В Англии существовала тенденция к усвоению аристократических черт торговой и промышленной элитой. Все рассказы про Англию до 1914 г. и даже после того создают впечатление, будто акры зеленых холмов и деревенский дом были абсолютно необходимы для политического и социального возвышения. Однако примерно с 1870-х годов земельная собственность все больше становилась признаком статуса, чем подлинным основанием политической власти.

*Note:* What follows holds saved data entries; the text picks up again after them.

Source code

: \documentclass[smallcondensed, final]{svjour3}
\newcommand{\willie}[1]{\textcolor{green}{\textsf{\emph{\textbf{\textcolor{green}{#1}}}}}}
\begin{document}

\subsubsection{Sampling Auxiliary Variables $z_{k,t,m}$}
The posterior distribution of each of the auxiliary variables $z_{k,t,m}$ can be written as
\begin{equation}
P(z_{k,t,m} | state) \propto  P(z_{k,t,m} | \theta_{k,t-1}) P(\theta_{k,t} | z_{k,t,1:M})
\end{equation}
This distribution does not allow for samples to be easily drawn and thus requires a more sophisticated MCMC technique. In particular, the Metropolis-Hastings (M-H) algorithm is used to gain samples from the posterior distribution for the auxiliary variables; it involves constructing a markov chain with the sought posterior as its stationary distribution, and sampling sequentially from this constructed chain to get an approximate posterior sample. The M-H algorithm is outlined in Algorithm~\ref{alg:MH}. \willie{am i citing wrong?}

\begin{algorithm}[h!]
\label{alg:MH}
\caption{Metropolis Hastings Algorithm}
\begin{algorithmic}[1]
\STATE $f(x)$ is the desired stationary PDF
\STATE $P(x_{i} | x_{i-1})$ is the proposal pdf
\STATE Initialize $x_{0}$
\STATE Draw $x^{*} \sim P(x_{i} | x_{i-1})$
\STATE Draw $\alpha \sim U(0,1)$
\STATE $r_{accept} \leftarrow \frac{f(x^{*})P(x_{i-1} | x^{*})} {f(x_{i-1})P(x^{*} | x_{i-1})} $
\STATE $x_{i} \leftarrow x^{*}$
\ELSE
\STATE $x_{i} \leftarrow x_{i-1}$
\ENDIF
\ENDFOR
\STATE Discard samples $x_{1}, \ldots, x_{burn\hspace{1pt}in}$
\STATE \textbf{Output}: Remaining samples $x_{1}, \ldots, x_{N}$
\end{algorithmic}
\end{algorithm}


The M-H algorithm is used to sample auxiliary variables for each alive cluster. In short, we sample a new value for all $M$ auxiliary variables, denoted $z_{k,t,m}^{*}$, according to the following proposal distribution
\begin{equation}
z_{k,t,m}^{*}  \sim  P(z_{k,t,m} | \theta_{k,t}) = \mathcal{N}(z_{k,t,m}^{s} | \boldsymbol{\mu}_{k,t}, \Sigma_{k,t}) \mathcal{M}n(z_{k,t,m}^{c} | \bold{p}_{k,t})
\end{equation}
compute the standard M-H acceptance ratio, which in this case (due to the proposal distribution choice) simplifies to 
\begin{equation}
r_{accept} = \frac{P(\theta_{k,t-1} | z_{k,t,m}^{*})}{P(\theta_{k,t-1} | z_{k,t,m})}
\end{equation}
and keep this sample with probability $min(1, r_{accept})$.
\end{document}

В это время отчасти из-за большей доступности для Европы заокеанского зерна после Гражданской войны в Америке и в результате развития пароходства наступает аграрный спад, серьезно ослабивший экономическую базу верхней страты землевладельцев.[34] Примерно то же самое случилось в Германии, что дает повод для еще одного поучительного сравнения между этими двумя странами. Для сохранения своих позиций и в целях формирования единого аграрного фронта с крестьянами-собственниками в остальной Германии немецкие юнкеры могли положиться на помощь государства. В Германии никогда не было ничего подобного отмене Хлебных законов. Напротив, ведущие секторы промышленности присоединились к «альянсу стали и ржи» (окончательно оформленному в тарифной политике 1902 г.), получив свою долю прибыли в программе строительства флота. В целом коалиция юнкеров, крестьян и промышленных интересов, сложившаяся вокруг программы империализма и реакции, имела катастрофические последствия для немецкой демократии. В Англии конца XIX в. подобный союз не мог появиться. Империалистическая политика Англии уже имела долгую историю. Она могла быть альтернативой и даже, возможно, дополнением к политике свободной торговли, но не совершенно новым социальным феноменом эпохи развитого капитализма.[35] Для решения аграрных проблем консервативные правительства в 1874–1879 гг. приняли лишь незначительные паллиативные меры; либералы после 1880 г. все пускали на самотек либо активно попирали интересы аграриев [Clark, 1962, р. 247–249]. В общем и целом сельскому хозяйству было предложено действовать самостоятельно, т. е. совершить почетное самоубийство не без некоторых возвышенных стенаний. Вряд ли бы до такого дошло, если бы к тому времени высшая страта в Англии уже не перестала быть преимущественно аграрной. Экономический базис сдвинулся в промышленность и торговлю. Дизраэли и его последователи доказали это; посредством некоторых реформ народную поддержку консерватизму можно было сохранять и обеспечивать в демократическом контексте. Предстояли еще битвы, например атака Ллойд Джорджа на титулованную аристократию в его бюджетной политике 1909 г. и разразившийся в связи с этим конституционный кризис. Но несмотря на все эмоции, к этому времени аграрная проблема и тема власти землевладельческой аристократии отошли на второй план, уступив место новым вопросам о способах включения промышленных рабочих в демократический консенсус.